Худая рослая женщина — редактор районки по имени Татьяна — продержала меня в своем кабинете около получаса. Было о чем поговорить, что вспомнить. Но и здесь меня ждали сюрпризы.
— У Геры Карасева совсем крыша поехала, — меланхолично перебирая бумажки на редакторском столе пожаловалась Таня. — Позвонил мне с час назад, начал угрожать.
— В каком смысле?
— Если кто–то напишет о том, что происходит в «Городище» — это будет бесчестный и подлый поступок. Нарушение всяческой журналистской этики, выпад против него лично. Он оставит за собой полную свободу действий. Такого наплел. Что там хоть произошло?
— С компьютерами похулиганил кто–то, — в подробности я вдаваться не стал. В конце концом, мы–то с Варькой обещали конфиденциальность.
— Он и в «желтушку» звонил по тому же поводу.
— М-да, — задумчиво хмыкнул я. Осталось только объявления на столбах развесить.
Кроме редактора, мне нужно было встретиться еще с одним человеком и выйдя из просторного Танькиного кабинета я отправился в местную журналистскую.
— Здрассте, Маша Иванна, — в шутливом поклоне просунулся через дверь.
— О-о, Витек! Ну ты как раз к чаю поспел. Заходи, — расплылась в улыбке круглолицая добродушная женщина. — Зоходи–заходи. Хоть раз посиди, а то с тех пор, как уволился — ни слуху, ни духу.
— Работу ищу, Маша. Подвернулась одна и я сейчас вроде как испытательный срок прохожу, — почему–то я всегда чувствовал себя свободно обращаясь к ней по имени. Несмотря на значительную разницу в возрасте, а уж если брать стаж работы в районке… Наверно человек такой — Марь Иванна. Душевный.
— Хоть бы ты у Таньки спросил, когда она нам зарплату думает платить, — наливая мне крепкой заварки посетовала собеседница.
— Сама знаешь, — грустно ответил я. — Опять скажет денег нет.
В отличие от «Городища» пустых бутылок в журналистской здесь не видно. Пьют в районке исключительно по профессиональным праздникам и по дням рождения. И обстановка здесь уютная и благостная. Вот только без нервотрепки, битвы за тиражи, поиска компромата на конкурентов и обличительных статей написанных на грани за которой газета может стать ответчиком по суду, работается, с моей точки зрения, скучновато. Не хватает адреналина. Слишком я испорчен «перестроечной» прессой. Да и денег, публикуя сводки с полей, сегодня не заработаешь.

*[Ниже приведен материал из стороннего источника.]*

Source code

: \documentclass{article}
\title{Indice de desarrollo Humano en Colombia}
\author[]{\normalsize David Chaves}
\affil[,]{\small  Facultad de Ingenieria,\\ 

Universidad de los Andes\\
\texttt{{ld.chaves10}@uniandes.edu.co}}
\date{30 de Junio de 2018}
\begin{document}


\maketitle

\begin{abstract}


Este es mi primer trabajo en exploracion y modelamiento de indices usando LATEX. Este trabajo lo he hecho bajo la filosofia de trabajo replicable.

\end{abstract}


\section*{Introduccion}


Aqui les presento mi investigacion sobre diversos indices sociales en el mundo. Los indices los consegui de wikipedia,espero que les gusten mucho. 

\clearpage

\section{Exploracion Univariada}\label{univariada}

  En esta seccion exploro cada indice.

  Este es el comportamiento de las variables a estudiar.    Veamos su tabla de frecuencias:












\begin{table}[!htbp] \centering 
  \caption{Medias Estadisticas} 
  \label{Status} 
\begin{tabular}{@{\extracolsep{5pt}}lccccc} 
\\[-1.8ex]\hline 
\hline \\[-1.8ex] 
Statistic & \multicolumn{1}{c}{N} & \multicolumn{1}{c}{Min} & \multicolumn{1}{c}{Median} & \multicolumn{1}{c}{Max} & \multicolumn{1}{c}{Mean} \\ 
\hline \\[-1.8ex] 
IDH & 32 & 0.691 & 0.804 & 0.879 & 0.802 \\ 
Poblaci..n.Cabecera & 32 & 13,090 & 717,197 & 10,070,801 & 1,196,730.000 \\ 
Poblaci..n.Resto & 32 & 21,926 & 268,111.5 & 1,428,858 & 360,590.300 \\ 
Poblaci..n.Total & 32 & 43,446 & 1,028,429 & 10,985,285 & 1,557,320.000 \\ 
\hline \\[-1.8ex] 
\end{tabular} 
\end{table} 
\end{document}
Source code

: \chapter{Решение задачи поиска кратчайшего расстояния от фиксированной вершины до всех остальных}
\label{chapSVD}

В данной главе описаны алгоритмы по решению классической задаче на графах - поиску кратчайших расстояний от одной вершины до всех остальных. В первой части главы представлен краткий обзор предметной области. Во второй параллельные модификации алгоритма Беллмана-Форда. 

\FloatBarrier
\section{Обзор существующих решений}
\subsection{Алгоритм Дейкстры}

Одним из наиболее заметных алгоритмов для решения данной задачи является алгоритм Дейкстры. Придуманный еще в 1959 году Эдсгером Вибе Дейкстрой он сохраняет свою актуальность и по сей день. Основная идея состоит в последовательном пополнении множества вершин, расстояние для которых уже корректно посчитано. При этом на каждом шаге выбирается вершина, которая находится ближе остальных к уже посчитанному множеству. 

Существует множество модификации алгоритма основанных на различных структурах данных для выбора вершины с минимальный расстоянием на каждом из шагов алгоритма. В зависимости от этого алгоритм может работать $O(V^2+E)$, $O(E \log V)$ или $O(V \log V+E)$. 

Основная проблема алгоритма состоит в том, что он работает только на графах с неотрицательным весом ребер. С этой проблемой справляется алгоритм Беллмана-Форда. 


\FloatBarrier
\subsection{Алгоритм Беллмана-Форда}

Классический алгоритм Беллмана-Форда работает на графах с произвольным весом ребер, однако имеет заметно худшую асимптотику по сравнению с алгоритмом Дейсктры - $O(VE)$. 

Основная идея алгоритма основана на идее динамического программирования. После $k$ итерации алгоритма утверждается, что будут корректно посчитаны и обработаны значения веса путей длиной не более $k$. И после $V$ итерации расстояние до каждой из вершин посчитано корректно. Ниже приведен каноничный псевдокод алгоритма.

— Слушай, Маша, ты ведь Анку Матвееву хорошо знала?
— Я‑то? Вить, да они на моей кровати развлекались с Геркой. Куда им еще пойти было? У него жена дома, у нее ни кола, ни двора. Это ей после комнату удалось снять, когда редактором стала. А так обычно прибегут, дернем по маленькой и я на лавочку к бабам или по магазинам. Ночевала у меня часто. Потом как–то Карасев прибежал, Панфилович, говорит, газету хочет открыть, будешь Анка редактором. Такие златые горы сулил.
— Козел этот Карасев, по–моему.
— Да еще какой козел, — согласилась Маша. — Из–за него она и пить начала. Блудил от нее по всему городу. Заразил однажды какой–то гадостью, она месяц лечилась. Потом решили, что каждый гуляет где хочет. Дескать, мы не муж и жена. Только он все–равно ее изводил.